Asked what sort of research she set out to do while writing Have You Seen Her, the author explained, “A lot of it was just super practical stuff. Like, what would you do if your radio broke? How do you run a rescue?” The basic lingo, even, “that hopefully gives the book verisimilitude” — like, for instance, the term “sympathetic vertigo” that comes up in dialogue at one point. Something that happens to people when they are watching others at high precipices. 

“I grew up hiking and being outdoors. My dad would take us out without a compass, which is really stupid, in retrospect. People don’t understand,  here is one statistic: Most people who die of exposure do that in the summer, not in the winter. People letting their guards down, or perhaps not comprehending that even in the Adirondacks, the highest peak is 5,000 feet above elevation and the weather can change in an instant. All the different variables, ones that you cannot control and others that are outside of your control.” 

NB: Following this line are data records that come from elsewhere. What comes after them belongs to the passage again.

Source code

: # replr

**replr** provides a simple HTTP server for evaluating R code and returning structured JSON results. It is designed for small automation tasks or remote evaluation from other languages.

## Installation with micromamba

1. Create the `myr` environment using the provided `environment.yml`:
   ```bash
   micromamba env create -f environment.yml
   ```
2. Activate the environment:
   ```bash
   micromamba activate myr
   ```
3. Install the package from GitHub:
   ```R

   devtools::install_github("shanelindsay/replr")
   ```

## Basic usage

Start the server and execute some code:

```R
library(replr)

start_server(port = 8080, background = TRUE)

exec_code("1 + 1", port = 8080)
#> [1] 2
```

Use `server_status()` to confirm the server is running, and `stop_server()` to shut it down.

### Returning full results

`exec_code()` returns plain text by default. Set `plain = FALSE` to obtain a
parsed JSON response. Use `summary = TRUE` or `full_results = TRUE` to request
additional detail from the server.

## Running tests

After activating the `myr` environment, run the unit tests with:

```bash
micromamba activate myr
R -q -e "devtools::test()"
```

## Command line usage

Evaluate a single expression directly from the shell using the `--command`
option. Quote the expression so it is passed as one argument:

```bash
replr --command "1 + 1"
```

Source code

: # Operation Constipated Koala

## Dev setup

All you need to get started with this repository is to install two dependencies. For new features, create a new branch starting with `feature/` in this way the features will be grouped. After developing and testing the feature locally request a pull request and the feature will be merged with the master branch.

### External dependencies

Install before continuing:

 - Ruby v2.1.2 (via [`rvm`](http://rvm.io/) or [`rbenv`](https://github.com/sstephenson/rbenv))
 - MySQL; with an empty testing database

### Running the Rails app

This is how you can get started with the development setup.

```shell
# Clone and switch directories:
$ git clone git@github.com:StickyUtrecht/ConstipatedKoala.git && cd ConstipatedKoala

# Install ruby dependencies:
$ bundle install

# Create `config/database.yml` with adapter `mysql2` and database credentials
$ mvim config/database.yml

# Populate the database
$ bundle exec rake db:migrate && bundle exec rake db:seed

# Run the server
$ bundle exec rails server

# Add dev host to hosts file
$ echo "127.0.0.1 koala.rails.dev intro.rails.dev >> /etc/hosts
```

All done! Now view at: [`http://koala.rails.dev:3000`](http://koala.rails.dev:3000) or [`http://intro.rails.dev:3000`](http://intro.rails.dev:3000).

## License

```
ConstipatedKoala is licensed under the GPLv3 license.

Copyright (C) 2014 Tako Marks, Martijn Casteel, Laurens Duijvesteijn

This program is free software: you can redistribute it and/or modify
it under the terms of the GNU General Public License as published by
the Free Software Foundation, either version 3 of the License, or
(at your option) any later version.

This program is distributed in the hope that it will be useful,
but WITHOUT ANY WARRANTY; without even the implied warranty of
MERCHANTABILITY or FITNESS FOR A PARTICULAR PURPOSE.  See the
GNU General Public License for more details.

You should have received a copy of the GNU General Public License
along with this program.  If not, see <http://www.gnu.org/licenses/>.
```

A lot of what my sister and brother-in-law did — their rescues — involved someone having heat stroke, or thinking they were having a heart attack, nothing too big in the scheme of things, or like hanging off a cliff. Just people who had gone a little too far into the woods. 

 

A Mono-Culture

Given that the main character in the book, Cassie, is literally running away from something when she shows up in Yosemite, I was interested in knowing if McKenzie had observed any common characteristic about the people on the search-and-rescue front lines, as well as those attracted to life off the grid; did they want to drop out of life, so to speak? There is an aspect of that, for sure,” she said, but there are also other considerations to take into account. 

Your lodging is free and you are only paid when you go out to rescue. So, there is an altruistic aspect. But also to live in this community, you are narrowing down applicant pool in terms of age requirements (a younger demo, plus people who are single and/or have loose family relations). There is a certain amount of economic status, often. The thing that came up with the Gabby Petito case, the sort of privilege that you could take your summer off after college. 

 

The Stories We Tell

Asked about the ways in which being a lawyer has infused her fiction, and the way she crafts her characters, McKenzie had this to say: “In this book, people are being intentionally misleading. What the law taught me is that many more things are grey than we think they are; that two people can have a conversation, they will both have memories of that conversation and they will remember different things, but it does not mean either of them are lying.” Certainly, anyone who has been in a courtroom knows how two different witnesses can have different takes on what happened! Even in families, this happens. “The transfusion of story,” she says.

“I am always fascinated to hear,” she went on, “when people get divorced that a sadness of the divorce is you are losing memories, in that we form units and we literally deposit memories into another person. So, that can be part of the loss. I have had to convince a couple of clients who say they have perfect recall — but they didn’t — through documents. There is nothing more dangerous than someone who thinks they have an infallible memory.”

Why do so many lawyers write books? Primarily, she said, because “we have access to people’s most stressful situations and traumas.” Not to mention, a maelstrom of emotions. Sounds like a transferable skill, indeed.